また覚せい剤

2020年02月18日 09時00分

 波乱万丈の人生を歩んだ文学者太宰治には、パビナールという麻薬性鎮痛剤の依存症に苦しめられていた時期もあった。その経験を反映させたものだろう。『人間失格』にモルヒネを使う場面がある

 ▼自分で腕に注射すると「不安も、焦燥も、はにかみも、綺麗に除去せられ、自分は甚だ陽気な能弁家になるのでした」。しかも疲れを感じず、仕事にも精が出て、普段考え付かないようなアイデアも出たりするという。
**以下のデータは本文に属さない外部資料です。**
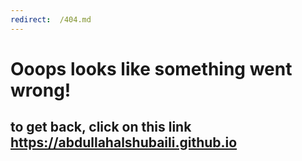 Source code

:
 ```yaml
---
redirect:  /404.md
---
```


# Ooops looks like something went wrong!

## to get back, click on this link <https://abdullahalshubaili.github.io>
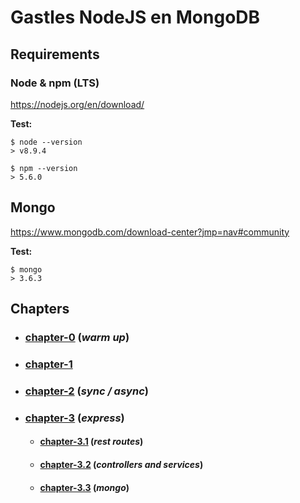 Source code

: # Gastles NodeJS en MongoDB

## Requirements

### Node & npm (LTS)

https://nodejs.org/en/download/

__Test:__
```
$ node --version
> v8.9.4

$ npm --version
> 5.6.0
```

## Mongo

https://www.mongodb.com/download-center?jmp=nav#community

__Test:__
```
$ mongo
> 3.6.3
```

## Chapters

* ### [chapter-0](https://github.com/hvperdrive/node-mongo-gastles/tree/chapter-0/chapter-0) (_warm up_)
* ### [chapter-1](https://github.com/hvperdrive/node-mongo-gastles/tree/chapter-1/chapter-1)
* ### [chapter-2](https://github.com/hvperdrive/node-mongo-gastles/tree/chapter-2/chapter-2) (_sync / async_)
* ### [chapter-3](https://github.com/hvperdrive/node-mongo-gastles/tree/chapter-3/chapter-3) (_express_)
    * #### [chapter-3.1](https://github.com/hvperdrive/node-mongo-gastles/tree/chapter-3.1/chapter-3) (_rest routes_)
    * #### [chapter-3.2](https://github.com/hvperdrive/node-mongo-gastles/tree/chapter-3.2/chapter-3) (_controllers and services_)
    * #### [chapter-3.3](https://github.com/hvperdrive/node-mongo-gastles/tree/chapter-3.3/chapter-3) (_mongo_)
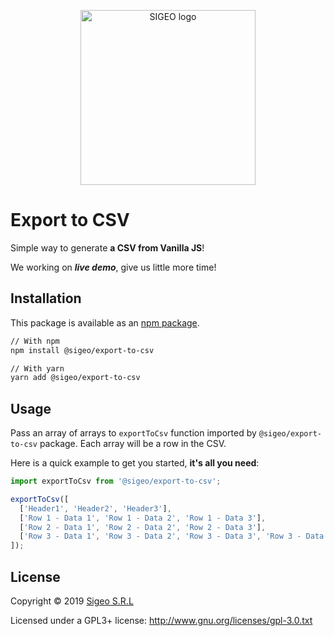 <p align="center">
  <a href="https://sigeosrl.com/" rel="noopener" target="_blank"><img width="280" src="https://sigeosrl.eu/wp-content/uploads/2018/07/SigeoDarkRetina-350x92.png" alt="SIGEO logo"></a></p>
</p>

# Export to CSV
Simple way to generate **a CSV from Vanilla JS**!

We working on ***live demo***, give us little more time!

## Installation
This package is available as an [npm package](https://www.npmjs.com/package/@sigeo/export-to-csv).

```sh
// With npm
npm install @sigeo/export-to-csv

// With yarn
yarn add @sigeo/export-to-csv
```

## Usage
Pass an array of arrays to `exportToCsv` function imported by `@sigeo/export-to-csv` package. Each array will be a row in the CSV.

Here is a quick example to get you started, **it's all you need**:

```js
import exportToCsv from '@sigeo/export-to-csv';

exportToCsv([
  ['Header1', 'Header2', 'Header3'],
  ['Row 1 - Data 1', 'Row 1 - Data 2', 'Row 1 - Data 3'],
  ['Row 2 - Data 1', 'Row 2 - Data 2', 'Row 2 - Data 3'],
  ['Row 3 - Data 1', 'Row 3 - Data 2', 'Row 3 - Data 3', 'Row 3 - Data 4']
]);
```
## License
Copyright © 2019 [Sigeo S.R.L](https://sigeosrl.com/)

Licensed under a GPL3+ license: http://www.gnu.org/licenses/gpl-3.0.txt
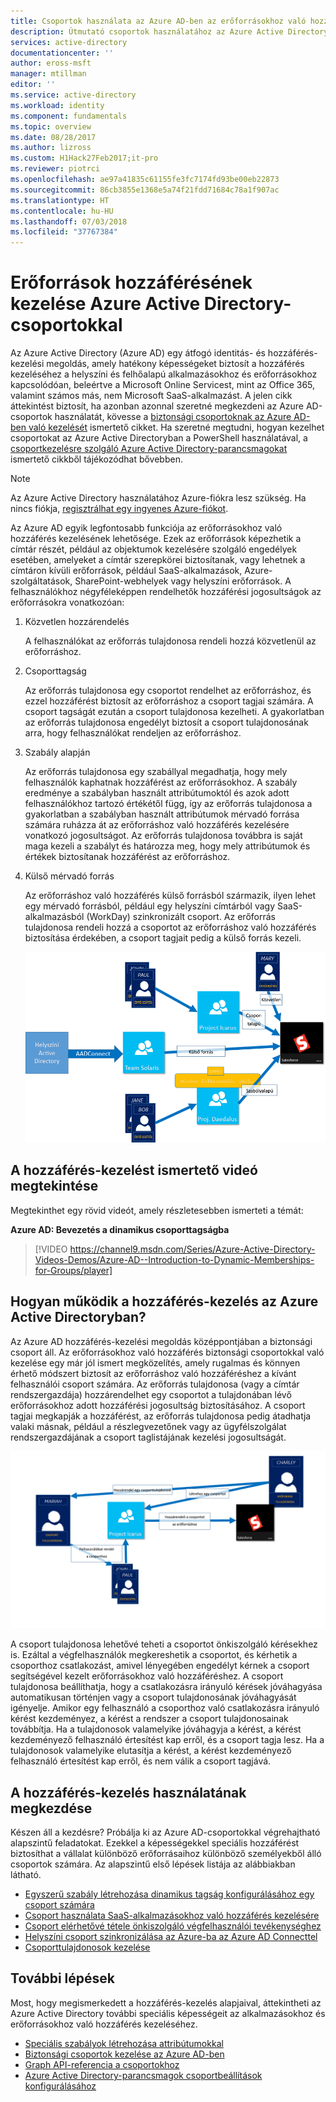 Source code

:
 ```yaml
---
title: Csoportok használata az Azure AD-ben az erőforrásokhoz való hozzáférés kezeléséhez | Microsoft Docs
description: Útmutató csoportok használatához az Azure Active Directoryban a helyszíni és felhőalapú alkalmazások és erőforrások felhasználói hozzáférésének kezeléséhez.
services: active-directory
documentationcenter: ''
author: eross-msft
manager: mtillman
editor: ''
ms.service: active-directory
ms.workload: identity
ms.component: fundamentals
ms.topic: overview
ms.date: 08/28/2017
ms.author: lizross
ms.custom: H1Hack27Feb2017;it-pro
ms.reviewer: piotrci
ms.openlocfilehash: ae97a41835c61155fe3fc7174fd93be00eb22873
ms.sourcegitcommit: 86cb3855e1368e5a74f21fdd71684c78a1f907ac
ms.translationtype: HT
ms.contentlocale: hu-HU
ms.lasthandoff: 07/03/2018
ms.locfileid: "37767384"
---
```

# <a name="manage-access-to-resources-with-azure-active-directory-groups"></a>Erőforrások hozzáférésének kezelése Azure Active Directory-csoportokkal
Az Azure Active Directory (Azure AD) egy átfogó identitás- és hozzáférés-kezelési megoldás, amely hatékony képességeket biztosít a hozzáférés kezeléséhez a helyszíni és felhőalapú alkalmazásokhoz és erőforrásokhoz kapcsolódóan, beleértve a Microsoft Online Servicest, mint az Office 365, valamint számos más, nem Microsoft SaaS-alkalmazást. A jelen cikk áttekintést biztosít, ha azonban azonnal szeretné megkezdeni az Azure AD-csoportok használatát, kövesse a [biztonsági csoportoknak az Azure AD-ben való kezelését](active-directory-groups-create-azure-portal.md) ismertető cikket. Ha szeretné megtudni, hogyan kezelhet csoportokat az Azure Active Directoryban a PowerShell használatával, a [csoportkezelésre szolgáló Azure Active Directory-parancsmagokat](../users-groups-roles/groups-settings-v2-cmdlets.md) ismertető cikkből tájékozódhat bővebben.

> [!NOTE]
> Az Azure Active Directory használatához Azure-fiókra lesz szükség. Ha nincs fiókja, [regisztrálhat egy ingyenes Azure-fiókot](https://azure.microsoft.com/pricing/free-trial/).
>
>

Az Azure AD egyik legfontosabb funkciója az erőforrásokhoz való hozzáférés kezelésének lehetősége. Ezek az erőforrások képezhetik a címtár részét, például az objektumok kezelésére szolgáló engedélyek esetében, amelyeket a címtár szerepkörei biztosítanak, vagy lehetnek a címtáron kívüli erőforrások, például SaaS-alkalmazások, Azure-szolgáltatások, SharePoint-webhelyek vagy helyszíni erőforrások. A felhasználókhoz négyféleképpen rendelhetők hozzáférési jogosultságok az erőforrásokra vonatkozóan:

1. Közvetlen hozzárendelés

    A felhasználókat az erőforrás tulajdonosa rendeli hozzá közvetlenül az erőforráshoz.
2. Csoporttagság

    Az erőforrás tulajdonosa egy csoportot rendelhet az erőforráshoz, és ezzel hozzáférést biztosít az erőforráshoz a csoport tagjai számára. A csoport tagságát ezután a csoport tulajdonosa kezelheti. A gyakorlatban az erőforrás tulajdonosa engedélyt biztosít a csoport tulajdonosának arra, hogy felhasználókat rendeljen az erőforráshoz.
3. Szabály alapján

    Az erőforrás tulajdonosa egy szabállyal megadhatja, hogy mely felhasználók kaphatnak hozzáférést az erőforrásokhoz. A szabály eredménye a szabályban használt attribútumoktól és azok adott felhasználókhoz tartozó értékétől függ, így az erőforrás tulajdonosa a gyakorlatban a szabályban használt attribútumok mérvadó forrása számára ruházza át az erőforráshoz való hozzáférés kezelésére vonatkozó jogosultságot. Az erőforrás tulajdonosa továbbra is saját maga kezeli a szabályt és határozza meg, hogy mely attribútumok és értékek biztosítanak hozzáférést az erőforráshoz.
4. Külső mérvadó forrás

    Az erőforráshoz való hozzáférés külső forrásból származik, ilyen lehet egy mérvadó forrásból, például egy helyszíni címtárból vagy SaaS-alkalmazásból (WorkDay) szinkronizált csoport. Az erőforrás tulajdonosa rendeli hozzá a csoportot az erőforráshoz való hozzáférés biztosítása érdekében, a csoport tagjait pedig a külső forrás kezeli.

   ![Ábra: A hozzáférés-kezelés áttekintése](./media/active-directory-manage-groups/access-management-overview.png)

## <a name="watch-a-video-that-explains-access-management"></a>A hozzáférés-kezelést ismertető videó megtekintése
Megtekinthet egy rövid videót, amely részletesebben ismerteti a témát:

**Azure AD: Bevezetés a dinamikus csoporttagságba**

> [!VIDEO https://channel9.msdn.com/Series/Azure-Active-Directory-Videos-Demos/Azure-AD--Introduction-to-Dynamic-Memberships-for-Groups/player]
>
>

## <a name="how-does-access-management-in-azure-active-directory-work"></a>Hogyan működik a hozzáférés-kezelés az Azure Active Directoryban?
Az Azure AD hozzáférés-kezelési megoldás középpontjában a biztonsági csoport áll. Az erőforrásokhoz való hozzáférés biztonsági csoportokkal való kezelése egy már jól ismert megközelítés, amely rugalmas és könnyen érhető módszert biztosít az erőforráshoz való hozzáféréshez a kívánt felhasználói csoport számára. Az erőforrás tulajdonosa (vagy a címtár rendszergazdája) hozzárendelhet egy csoportot a tulajdonában lévő erőforrásokhoz adott hozzáférési jogosultság biztosításához. A csoport tagjai megkapják a hozzáférést, az erőforrás tulajdonosa pedig átadhatja valaki másnak, például a részlegvezetőnek vagy az ügyfélszolgálat rendszergazdájának a csoport taglistájának kezelési jogosultságát.

![Ábra: Az Azure Active Directory hozzáférés-kezelése](./media/active-directory-manage-groups/active-directory-access-management-works.png)

A csoport tulajdonosa lehetővé teheti a csoportot önkiszolgáló kérésekhez is. Ezáltal a végfelhasználók megkereshetik a csoportot, és kérhetik a csoporthoz csatlakozást, amivel lényegében engedélyt kérnek a csoport segítségével kezelt erőforrásokhoz való hozzáféréshez. A csoport tulajdonosa beállíthatja, hogy a csatlakozásra irányuló kérések jóváhagyása automatikusan történjen vagy a csoport tulajdonosának jóváhagyását igényelje. Amikor egy felhasználó a csoporthoz való csatlakozásra irányuló kérést kezdeményez, a kérést a rendszer a csoport tulajdonosainak továbbítja. Ha a tulajdonosok valamelyike jóváhagyja a kérést, a kérést kezdeményező felhasználó értesítést kap erről, és a csoport tagja lesz. Ha a tulajdonosok valamelyike elutasítja a kérést, a kérést kezdeményező felhasználó értesítést kap erről, és nem válik a csoport tagjává.

## <a name="getting-started-with-access-management"></a>A hozzáférés-kezelés használatának megkezdése
Készen áll a kezdésre? Próbálja ki az Azure AD-csoportokkal végrehajtható alapszintű feladatokat. Ezekkel a képességekkel speciális hozzáférést biztosíthat a vállalat különböző erőforrásaihoz különböző személyekből álló csoportok számára. Az alapszintű első lépések listája az alábbiakban látható.

* [Egyszerű szabály létrehozása dinamikus tagság konfigurálásához egy csoport számára](active-directory-groups-create-azure-portal.md)
* [Csoport használata SaaS-alkalmazásokhoz való hozzáférés kezelésére](../users-groups-roles/groups-saasapps.md)
* [Csoport elérhetővé tétele önkiszolgáló végfelhasználói tevékenységhez](../users-groups-roles/groups-self-service-management.md)
* [Helyszíni csoport szinkronizálása az Azure-ba az Azure AD Connecttel](../connect/active-directory-aadconnect.md)
* [Csoporttulajdonosok kezelése](active-directory-accessmanagement-managing-group-owners.md)

## <a name="next-steps"></a>További lépések
Most, hogy megismerkedett a hozzáférés-kezelés alapjaival, áttekintheti az Azure Active Directory további speciális képességeit az alkalmazásokhoz és erőforrásokhoz való hozzáférés kezeléséhez.

* [Speciális szabályok létrehozása attribútumokkal](../active-directory-groups-dynamic-membership-azure-portal.md)
* [Biztonsági csoportok kezelése az Azure AD-ben](active-directory-groups-create-azure-portal.md)
* [Graph API-referencia a csoportokhoz](https://msdn.microsoft.com/Library/Azure/Ad/Graph/api/groups-operations#GroupFunctions)
* [Azure Active Directory-parancsmagok csoportbeállítások konfigurálásához](../users-groups-roles/groups-settings-cmdlets.md)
主人公の男は節度を持って薬を使えると思っていたらしい。ところが1日1本が次第に2本になり、4本になり。禁断症状もひどく、ついにそれなしでは生活ができなくなってしまう。こうなるともう自分を抑えることもできない

 ▼シンガーソングライターの槙原敬之容疑者(50)が先週、覚せい剤取締法違反などの疑いで逮捕された。1999年にもやはり同法違反で逮捕され、有罪判決を受けている。あれから21年もたっているのに、自分を抑えられるまでには至っていなかったということか。警察庁組織犯罪対策企画課がまとめた19年の情勢によると、覚せい剤再犯者率は全年代平均の66.1%に対し、40―49歳が71.8%、50歳以上が82.6%と高い。年齢が上がるほど依存から抜け出すのが難しくなるようだ。槙原容疑者もその例に漏れない

 ▼先の小説でモルヒネを使うきっかけは、薬局の奥さんが親切でくれた注射液だった。「酒よりは、害にならぬと奥さんも言い、自分もそれを信じて」、気軽に始めたのである。甘い言葉に誘われ、安易に手を出してはいけない。どんなときも。